As most audiophiles know, audio systems are only as good as the room in which they are installed. The scientifically designed, and computer-optimized, acoustics inside the Magic Bus takes mobile audio listening to a new height with an unprecedented balance of studio quality reverberation times. This remarkable achievement was made possible by an industry-first use of 54 acoustically functional panels, consisting of *34 Helmholtz absorbers* and *20 binary amplitude diffusers*, resulting in what surely must be the highest performance mobile listening room ever built. To combine functionality with aesthetics, a prominent interior designer coordinated the colors and fabrics for the Magic Bus’ interior, which includes suede-covered headliners, custom carpeting, and acoustically functional draperies and window valances. The entire audio system, its supporting infrastructure, and the acoustical treatments weigh over 3,000 pounds! Although the interior of the Magic Bus, and its audio system, were meticulously tuned using state-of-the-art computer-based measurement systems, *Steve McCormack* (www.smcaudio.com), legendary audio component designer, performed the final system voicing by ear. The audio system took more than 9,800 hours to build and tune over the course of 6-1/2 years. 

*Robert Harley*, Editor-in-Chief of the abso!ute sound® magazine, heard the newly completed Magic Bus at T.H.E. Show Newport Beach (June 2011) and wrote in his show highlights,

_Jon Whitledge showed the latest incarnation of his ‘"Magic Bus", a van that houses what I called "The world’s best car stereo" when I heard it five years ago. Since then, Whitledge has taken the system to an entirely new level of performance. The design, construction, passion, and dedication that went into the Magic Bus are unprecedented, and it showed in the sound quality. The system had effortless dynamics, very high resolution of low-level detail, and tremendous timbral fidelity, throwing a soundstage that rivaled that of a well-set-up home system._

Other prominent audio industry veterans have also heard the Magic Bus and commented on its performance ...

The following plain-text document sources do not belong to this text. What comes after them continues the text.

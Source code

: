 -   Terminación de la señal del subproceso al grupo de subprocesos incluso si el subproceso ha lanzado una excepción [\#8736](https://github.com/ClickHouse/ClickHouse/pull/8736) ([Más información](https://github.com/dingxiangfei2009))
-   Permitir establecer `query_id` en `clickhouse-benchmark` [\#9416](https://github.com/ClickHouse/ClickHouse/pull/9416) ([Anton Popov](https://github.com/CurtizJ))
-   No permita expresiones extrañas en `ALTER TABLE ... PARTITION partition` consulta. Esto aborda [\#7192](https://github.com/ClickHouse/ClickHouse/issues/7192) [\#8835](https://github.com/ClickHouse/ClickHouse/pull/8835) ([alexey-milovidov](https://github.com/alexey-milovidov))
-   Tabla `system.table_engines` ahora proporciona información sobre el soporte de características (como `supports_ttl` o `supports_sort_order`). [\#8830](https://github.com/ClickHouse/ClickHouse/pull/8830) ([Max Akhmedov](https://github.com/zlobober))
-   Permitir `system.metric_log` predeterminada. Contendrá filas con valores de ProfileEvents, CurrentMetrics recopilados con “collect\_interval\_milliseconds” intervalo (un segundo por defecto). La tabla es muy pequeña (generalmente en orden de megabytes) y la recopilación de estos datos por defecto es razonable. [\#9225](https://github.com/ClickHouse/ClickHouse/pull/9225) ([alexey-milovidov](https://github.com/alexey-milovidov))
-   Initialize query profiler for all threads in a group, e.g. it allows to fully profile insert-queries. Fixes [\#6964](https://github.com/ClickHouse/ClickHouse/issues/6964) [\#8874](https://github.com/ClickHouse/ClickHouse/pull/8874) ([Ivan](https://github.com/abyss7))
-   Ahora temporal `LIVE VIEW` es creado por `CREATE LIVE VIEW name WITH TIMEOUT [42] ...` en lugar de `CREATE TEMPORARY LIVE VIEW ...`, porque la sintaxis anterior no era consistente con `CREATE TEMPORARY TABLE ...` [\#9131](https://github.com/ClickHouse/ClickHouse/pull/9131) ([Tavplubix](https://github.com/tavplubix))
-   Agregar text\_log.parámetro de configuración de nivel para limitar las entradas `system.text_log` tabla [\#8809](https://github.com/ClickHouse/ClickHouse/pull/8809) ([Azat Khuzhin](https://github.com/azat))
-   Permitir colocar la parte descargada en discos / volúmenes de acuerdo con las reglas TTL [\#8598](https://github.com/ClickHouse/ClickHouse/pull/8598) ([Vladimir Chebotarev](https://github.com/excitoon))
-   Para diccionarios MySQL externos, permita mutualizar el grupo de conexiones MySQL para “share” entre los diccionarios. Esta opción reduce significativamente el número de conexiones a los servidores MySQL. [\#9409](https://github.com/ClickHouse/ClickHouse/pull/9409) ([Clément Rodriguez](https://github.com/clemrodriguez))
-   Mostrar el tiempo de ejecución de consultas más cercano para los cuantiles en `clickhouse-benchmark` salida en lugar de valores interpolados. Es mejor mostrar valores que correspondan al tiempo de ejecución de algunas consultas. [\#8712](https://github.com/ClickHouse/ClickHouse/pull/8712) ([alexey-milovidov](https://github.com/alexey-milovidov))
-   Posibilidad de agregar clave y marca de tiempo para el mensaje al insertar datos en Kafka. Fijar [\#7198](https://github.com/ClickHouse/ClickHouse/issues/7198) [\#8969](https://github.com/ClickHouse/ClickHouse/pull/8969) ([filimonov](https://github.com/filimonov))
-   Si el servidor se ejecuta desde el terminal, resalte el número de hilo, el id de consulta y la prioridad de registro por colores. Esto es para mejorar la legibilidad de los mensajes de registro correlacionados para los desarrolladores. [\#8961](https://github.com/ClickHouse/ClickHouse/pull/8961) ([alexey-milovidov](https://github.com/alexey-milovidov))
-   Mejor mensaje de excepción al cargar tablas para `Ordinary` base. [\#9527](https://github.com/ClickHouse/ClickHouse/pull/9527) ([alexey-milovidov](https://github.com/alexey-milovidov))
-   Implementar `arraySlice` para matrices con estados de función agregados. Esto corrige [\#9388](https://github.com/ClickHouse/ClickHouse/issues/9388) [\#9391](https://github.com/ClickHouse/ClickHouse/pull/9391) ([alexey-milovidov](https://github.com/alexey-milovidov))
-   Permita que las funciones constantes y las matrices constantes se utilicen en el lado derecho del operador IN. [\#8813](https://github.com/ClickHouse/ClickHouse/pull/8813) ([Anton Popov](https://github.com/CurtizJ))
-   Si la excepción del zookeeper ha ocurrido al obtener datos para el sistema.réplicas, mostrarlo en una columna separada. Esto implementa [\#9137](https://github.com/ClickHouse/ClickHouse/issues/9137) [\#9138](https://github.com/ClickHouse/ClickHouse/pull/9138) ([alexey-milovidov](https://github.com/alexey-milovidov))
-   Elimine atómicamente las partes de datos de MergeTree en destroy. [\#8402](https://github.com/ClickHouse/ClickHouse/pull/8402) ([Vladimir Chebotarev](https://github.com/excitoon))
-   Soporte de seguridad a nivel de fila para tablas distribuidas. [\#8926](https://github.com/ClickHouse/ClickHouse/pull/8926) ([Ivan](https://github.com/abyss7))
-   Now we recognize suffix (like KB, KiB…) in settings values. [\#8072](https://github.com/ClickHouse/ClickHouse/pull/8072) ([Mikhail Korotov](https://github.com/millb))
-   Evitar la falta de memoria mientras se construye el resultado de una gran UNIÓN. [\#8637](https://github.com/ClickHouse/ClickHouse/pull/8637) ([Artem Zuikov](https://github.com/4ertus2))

_The Magic Bus by Jon Whitledge defines a new standard for mobile audio. I had the pleasure, via my company Straight Wire, of being involved with many of the top sound quality competition and demonstration vehicles since the mid 90’s. The Magic Bus is a testament to Jon Whitledge’s vision and great efforts to produce a moveable high end aural experience that will captivate all who have the pleasure to listen._
*-- Steven Hill / President / Straight Wire*

_Sound like none other - "music from the inside" - the goal of those with ears and hearts that care for what is left on earth as truth and beauty!_
*-- Jim Merod / Writer & Reviewer / Positive Feedback & Enjoy The Music*

_Absolutely phenomenal - both in terms of the result, and also the fantastic amount of work he has put into it. His ‘Magic Bus’ audio van is far and away the highest-performance audio system I have ever heard on wheels, but more importantly, it rivals the best home systems in many ways. _
*-- Steve McCormack / Designer / SMc Audio* 

_Audio References for me are based on tonal quality, stage height, width and depth and install quality. And until recently, there was not one vehicle that encompassed all of these characteristics. So I guess you could say I had many references. Jon’s van encompasses all of these, and even raises the stakes by smacking around many of the high-end home systems I’ve heard. Jon has worked, and will continue to work, very hard to achieve unparalleled excellence in his designs. This vehicle has been regarded as the best sounding vehicle many of the home and pro audio guys have ever heard, and they are a hard bunch to convince._
*-- Paul Messett / Sales and Marketing Manager / Cascade Audio Engineering*

_It is always a pleasure when you discover someone focused on following his or her passion. As a musician & producer, I have learned to gravitate towards people like this, for there is where you find the single-mindedness necessary to create the very special things in life ... Jon Whitledge loves musical performance. He has devoted himself to creating the ultimate automobile audio system. Armed with his extensive knowledge, ingenuity and attention to detail, along with the dedication of countless hours, he has produced a mobile listening environment that rivals the experience of being present when the music was created ... In these days of minimization, compression and dithering, it is a pleasure to come across someone interested in bringing out all the fullness and nuances of musical performance. On his system, my own recordings sounded as I remembered them in the studio._
*-- Chuck Perrin / Musician / Producer*

_Absolutely, positively the best bass I've ever heard in a car. … The noise floor in the system is as low as it gets. … It sounds like you're listening to a stereo in a bank vault. No electrical noise, and the isolation from the rest of the world is remarkable. … the Magic Bus isn't about bass, or soundstaging, or tonality. It's about EVERYTHING. So there are certainly car systems which will get louder, but I've never heard one that was as pitch-perfect in the bass. And there are systems with 'stealthier' installs, but none that can image like this. It's made me think about what's important in audio reproduction. … definitely a system for the most discerning listener._
*-- Patrick Bateman / respected DIYMA.com forum member*

And check out these video testimonials ...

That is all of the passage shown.